The mortality rate for autologous stem cell transplant is about 5%, or at least was when I worked last in the field. It is not negligible, indeed. The cost for this procedure, in America would tally over 100 grands, easily.
 

viggster

Senior Member
Messages
464
High-dose chemotherapy + bone marrow rescue (transplant) is being studied at U of Washington, Northwestern, and in Israel. Patients have been traveling to get the procedure in Russia and elsewhere. Early results look good for people with secondary progressive MS but the procedure is grueling and there is something like a 1% death rate. It is also expensive.
 

Jammy88

Senior Member
Messages
163
Location
Italy
High-dose chemotherapy + bone marrow rescue (transplant) is being studied at U of Washington, Northwestern, and in Israel. Patients have been traveling to get the procedure in Russia and elsewhere. Early results look good for people with secondary progressive MS but the procedure is grueling and there is something like a 1% death rate. It is also expensive.


I would be down to risk death… I wouldn't care. This might also be kind of a cure for CFS, too - given that MS and CFS are pretty similar.
 

Kati

Patient in training
Messages
5,497
High-dose chemotherapy + bone marrow rescue (transplant) is being studied at U of Washington, Northwestern, and in Israel. Patients have been traveling to get the procedure in Russia and elsewhere. Early results look good for people with secondary progressive MS but the procedure is grueling and there is something like a 1% death rate. It is also expensive.

There is also long term risks of cancers from the high dose chemo. It is not benign.
 

anciendaze

Senior Member
Messages
1,841
It isn't always necessary to destroy the entire immune system, which certainly gets rid of misbehaving immune cells. There is also Michael Pender's work on adoptive immunotherapy targeting very specific classes of immune cells. This has less serious problems, if done correctly, but requires a better understanding of what you are doing.

The "bigger hammer" approach of replacing an entire immune system is merely proof that something is wrong with some part of that system, not exactly late-breaking news. Adoptive immunotherapy is a much more precise targeting, but won't be widely available for most patients until we have a better idea of what is going on in the cells targeted. (Any millionaires with MS might be interested in trying this approach now. There is some risk, but current treatments are also risky. So is leaving the disease untreated.)

What seems obvious to me is that we now have the chance for far more meaningful research than just randomly trying to damage immune systems, or large portions of them, as we have been doing. Adoptive immunotherapy removes immune cells from patients, then stimulates them in vitro and cultures the ones desired to perform precise tasks when returned to the patient. Using flow cytometry to sort cells is part of the process. At this stage we can't guarantee that the approach will work, but it is less likely to kill patients. This also means there will be samples of sorted cells available for research on exactly what was going on in those targeted cells when the procedure is successful.

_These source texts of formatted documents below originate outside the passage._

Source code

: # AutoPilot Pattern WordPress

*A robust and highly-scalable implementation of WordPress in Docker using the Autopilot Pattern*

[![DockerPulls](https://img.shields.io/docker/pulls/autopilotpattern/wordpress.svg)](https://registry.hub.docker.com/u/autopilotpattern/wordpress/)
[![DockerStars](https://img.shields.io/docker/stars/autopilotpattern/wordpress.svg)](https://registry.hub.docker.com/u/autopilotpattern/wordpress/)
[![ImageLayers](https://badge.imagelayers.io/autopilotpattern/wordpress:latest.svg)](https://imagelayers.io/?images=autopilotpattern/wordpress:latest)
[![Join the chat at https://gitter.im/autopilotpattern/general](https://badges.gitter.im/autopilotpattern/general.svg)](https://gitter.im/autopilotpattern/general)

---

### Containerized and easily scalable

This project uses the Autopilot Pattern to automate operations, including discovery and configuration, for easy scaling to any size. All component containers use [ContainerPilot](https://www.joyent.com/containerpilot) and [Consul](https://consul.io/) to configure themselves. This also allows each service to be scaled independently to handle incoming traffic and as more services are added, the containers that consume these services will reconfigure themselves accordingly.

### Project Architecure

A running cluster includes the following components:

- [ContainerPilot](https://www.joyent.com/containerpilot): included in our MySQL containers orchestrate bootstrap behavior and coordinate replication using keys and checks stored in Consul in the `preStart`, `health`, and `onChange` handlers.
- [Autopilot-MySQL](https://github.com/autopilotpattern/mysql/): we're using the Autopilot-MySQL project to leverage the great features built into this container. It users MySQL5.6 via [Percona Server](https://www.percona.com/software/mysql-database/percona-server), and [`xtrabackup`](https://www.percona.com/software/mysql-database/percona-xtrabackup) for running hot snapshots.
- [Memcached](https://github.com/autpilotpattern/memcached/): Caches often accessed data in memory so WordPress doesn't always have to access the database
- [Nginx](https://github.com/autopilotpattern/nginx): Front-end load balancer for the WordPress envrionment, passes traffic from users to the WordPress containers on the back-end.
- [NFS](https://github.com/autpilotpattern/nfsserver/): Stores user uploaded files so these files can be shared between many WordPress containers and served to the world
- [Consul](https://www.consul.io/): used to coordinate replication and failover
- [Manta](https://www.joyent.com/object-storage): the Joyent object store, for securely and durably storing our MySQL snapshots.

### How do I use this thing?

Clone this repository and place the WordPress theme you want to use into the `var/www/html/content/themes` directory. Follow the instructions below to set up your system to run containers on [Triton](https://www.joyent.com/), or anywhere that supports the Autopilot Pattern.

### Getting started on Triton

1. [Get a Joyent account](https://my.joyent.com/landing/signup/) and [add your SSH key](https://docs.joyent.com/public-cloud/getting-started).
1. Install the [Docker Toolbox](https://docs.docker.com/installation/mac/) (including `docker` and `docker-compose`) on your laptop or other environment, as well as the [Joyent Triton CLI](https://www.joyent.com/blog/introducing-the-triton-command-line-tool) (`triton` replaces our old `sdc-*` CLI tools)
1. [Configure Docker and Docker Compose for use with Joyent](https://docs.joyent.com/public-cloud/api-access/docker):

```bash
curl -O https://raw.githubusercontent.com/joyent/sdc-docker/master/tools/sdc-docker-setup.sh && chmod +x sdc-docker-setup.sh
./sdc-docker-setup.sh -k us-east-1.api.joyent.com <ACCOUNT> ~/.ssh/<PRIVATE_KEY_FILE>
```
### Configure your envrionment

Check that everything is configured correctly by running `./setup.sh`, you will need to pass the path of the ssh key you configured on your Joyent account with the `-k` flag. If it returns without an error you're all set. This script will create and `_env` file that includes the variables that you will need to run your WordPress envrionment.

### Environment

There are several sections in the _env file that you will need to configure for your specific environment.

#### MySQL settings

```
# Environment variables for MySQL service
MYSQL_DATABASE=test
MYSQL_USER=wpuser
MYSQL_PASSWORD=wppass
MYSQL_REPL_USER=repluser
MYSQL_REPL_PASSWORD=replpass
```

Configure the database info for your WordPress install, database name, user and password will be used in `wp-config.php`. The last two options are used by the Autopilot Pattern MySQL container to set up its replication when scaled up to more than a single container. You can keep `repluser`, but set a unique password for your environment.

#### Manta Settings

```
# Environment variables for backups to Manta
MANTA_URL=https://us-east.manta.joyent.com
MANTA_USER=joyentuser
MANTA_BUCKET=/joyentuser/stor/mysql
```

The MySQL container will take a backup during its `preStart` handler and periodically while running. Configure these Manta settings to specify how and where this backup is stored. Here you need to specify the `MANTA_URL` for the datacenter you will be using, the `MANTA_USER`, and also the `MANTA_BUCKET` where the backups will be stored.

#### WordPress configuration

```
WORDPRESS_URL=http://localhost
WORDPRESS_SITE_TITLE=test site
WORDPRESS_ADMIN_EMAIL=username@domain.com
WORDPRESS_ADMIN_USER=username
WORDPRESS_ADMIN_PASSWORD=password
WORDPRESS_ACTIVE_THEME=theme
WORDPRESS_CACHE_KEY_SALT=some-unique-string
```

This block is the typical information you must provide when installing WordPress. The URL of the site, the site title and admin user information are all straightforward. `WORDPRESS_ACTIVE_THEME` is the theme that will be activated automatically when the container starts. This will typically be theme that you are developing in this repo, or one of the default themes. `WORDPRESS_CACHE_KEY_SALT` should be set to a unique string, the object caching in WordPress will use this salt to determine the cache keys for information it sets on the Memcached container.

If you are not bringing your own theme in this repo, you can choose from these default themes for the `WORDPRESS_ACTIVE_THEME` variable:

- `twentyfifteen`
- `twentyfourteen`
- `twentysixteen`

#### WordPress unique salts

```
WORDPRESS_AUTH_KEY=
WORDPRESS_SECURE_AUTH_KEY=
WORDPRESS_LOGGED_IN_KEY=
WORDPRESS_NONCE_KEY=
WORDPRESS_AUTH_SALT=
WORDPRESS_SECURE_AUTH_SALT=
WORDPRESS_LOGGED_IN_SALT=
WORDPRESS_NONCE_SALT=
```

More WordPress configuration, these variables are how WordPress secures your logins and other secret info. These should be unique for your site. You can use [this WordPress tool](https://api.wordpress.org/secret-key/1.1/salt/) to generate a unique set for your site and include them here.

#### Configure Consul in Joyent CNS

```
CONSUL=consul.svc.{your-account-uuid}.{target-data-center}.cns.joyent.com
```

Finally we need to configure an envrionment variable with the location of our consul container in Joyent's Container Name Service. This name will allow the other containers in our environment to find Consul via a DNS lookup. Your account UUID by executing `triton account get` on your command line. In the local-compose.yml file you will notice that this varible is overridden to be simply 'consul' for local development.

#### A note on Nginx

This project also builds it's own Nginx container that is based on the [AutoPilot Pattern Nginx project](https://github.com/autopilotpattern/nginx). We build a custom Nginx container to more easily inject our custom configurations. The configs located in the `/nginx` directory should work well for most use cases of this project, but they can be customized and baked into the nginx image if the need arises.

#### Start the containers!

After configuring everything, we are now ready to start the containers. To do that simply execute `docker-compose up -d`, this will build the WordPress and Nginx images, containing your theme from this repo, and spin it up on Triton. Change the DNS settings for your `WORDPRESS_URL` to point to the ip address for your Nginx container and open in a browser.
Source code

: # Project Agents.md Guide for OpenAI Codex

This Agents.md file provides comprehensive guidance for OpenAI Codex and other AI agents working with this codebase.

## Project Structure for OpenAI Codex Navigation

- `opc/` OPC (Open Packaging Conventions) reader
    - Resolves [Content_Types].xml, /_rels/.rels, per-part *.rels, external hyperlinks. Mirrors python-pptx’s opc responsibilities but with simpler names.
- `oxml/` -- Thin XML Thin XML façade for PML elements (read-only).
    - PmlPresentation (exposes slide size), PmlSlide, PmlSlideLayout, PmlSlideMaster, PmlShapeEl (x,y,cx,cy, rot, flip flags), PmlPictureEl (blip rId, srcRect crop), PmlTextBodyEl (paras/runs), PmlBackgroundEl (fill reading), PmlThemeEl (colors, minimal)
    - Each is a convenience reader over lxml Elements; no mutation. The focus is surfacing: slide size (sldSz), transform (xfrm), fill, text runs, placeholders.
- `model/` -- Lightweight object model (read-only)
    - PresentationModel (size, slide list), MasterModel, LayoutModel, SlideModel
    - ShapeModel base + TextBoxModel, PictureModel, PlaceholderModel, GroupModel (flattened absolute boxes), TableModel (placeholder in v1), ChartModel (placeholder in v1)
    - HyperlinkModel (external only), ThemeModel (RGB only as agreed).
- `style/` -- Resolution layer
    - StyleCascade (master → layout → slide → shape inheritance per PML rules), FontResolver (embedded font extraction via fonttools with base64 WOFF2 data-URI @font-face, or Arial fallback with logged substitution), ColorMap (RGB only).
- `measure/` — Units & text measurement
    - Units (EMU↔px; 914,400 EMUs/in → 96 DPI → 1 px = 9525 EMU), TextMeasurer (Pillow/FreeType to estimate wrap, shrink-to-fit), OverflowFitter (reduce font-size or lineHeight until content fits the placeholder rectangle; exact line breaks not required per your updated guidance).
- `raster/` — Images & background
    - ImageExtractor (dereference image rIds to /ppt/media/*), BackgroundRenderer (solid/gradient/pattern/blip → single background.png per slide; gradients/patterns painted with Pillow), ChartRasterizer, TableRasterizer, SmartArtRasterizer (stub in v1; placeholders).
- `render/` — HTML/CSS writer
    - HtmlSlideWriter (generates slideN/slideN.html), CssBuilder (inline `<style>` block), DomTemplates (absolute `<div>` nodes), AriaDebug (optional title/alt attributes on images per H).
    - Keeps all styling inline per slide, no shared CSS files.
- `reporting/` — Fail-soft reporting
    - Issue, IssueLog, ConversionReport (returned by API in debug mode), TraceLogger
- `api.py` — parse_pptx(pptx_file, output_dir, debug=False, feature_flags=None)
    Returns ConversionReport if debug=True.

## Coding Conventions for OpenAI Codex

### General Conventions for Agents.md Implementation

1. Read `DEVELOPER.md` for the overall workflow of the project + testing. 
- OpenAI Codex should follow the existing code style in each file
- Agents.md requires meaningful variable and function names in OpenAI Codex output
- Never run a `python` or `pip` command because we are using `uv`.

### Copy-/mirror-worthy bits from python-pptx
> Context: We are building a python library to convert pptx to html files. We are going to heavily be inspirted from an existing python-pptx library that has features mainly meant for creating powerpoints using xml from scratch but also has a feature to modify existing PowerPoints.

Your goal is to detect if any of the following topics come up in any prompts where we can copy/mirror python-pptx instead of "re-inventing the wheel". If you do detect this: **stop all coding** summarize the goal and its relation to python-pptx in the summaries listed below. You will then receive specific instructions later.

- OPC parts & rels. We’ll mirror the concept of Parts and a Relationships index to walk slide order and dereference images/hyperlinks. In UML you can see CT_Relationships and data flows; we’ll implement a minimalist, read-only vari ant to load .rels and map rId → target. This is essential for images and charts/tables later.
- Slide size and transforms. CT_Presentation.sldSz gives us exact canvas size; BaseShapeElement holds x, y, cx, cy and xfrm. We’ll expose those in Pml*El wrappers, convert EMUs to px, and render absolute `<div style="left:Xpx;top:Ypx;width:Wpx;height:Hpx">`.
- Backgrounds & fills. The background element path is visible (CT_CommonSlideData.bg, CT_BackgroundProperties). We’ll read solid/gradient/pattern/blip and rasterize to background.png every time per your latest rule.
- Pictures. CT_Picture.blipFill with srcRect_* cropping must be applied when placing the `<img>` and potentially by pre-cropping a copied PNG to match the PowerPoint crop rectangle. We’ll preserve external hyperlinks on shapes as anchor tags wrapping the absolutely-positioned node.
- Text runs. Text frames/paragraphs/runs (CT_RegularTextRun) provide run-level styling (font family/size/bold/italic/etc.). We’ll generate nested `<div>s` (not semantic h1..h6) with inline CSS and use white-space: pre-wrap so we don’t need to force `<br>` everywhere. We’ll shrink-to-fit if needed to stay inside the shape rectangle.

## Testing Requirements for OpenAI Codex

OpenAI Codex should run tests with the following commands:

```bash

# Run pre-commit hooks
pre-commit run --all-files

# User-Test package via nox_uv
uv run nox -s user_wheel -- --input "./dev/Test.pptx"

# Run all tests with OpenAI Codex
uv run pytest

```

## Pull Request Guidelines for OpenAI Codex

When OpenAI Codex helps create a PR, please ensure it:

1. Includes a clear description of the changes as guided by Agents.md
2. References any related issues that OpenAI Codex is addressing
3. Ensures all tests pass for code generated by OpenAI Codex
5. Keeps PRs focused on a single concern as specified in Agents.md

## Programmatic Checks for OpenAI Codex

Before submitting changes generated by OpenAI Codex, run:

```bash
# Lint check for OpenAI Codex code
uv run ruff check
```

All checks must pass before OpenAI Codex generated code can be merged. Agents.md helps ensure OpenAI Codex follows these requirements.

This offers a potentially unique insight into fundamental immunology as well as giving research patients a chance at a cure from a life-threatening disease. In some types of cancer adoptive immunotherapy has worked like magic. I'm at a loss to explain why this approach remains obscure, while a risky "bigger hammer" gets widespread publicity, and standard practice is often described as "worse than the disease" for mild cases.

Perhaps the problem is that the targeted immune cells in a number of examples are infected with EBV. In that case we have the usual official concerns about setting off a panic concerning a virus which infects about 95% of adults. I'm not convinced that all EBV is created equal, even after accounting for major strains. It would be handy to know what is different about pathological cases. In the case of HPV and cervical cancer you can show that over 80 strains do not cause cancer, which is a long way from showing that HPV is harmless.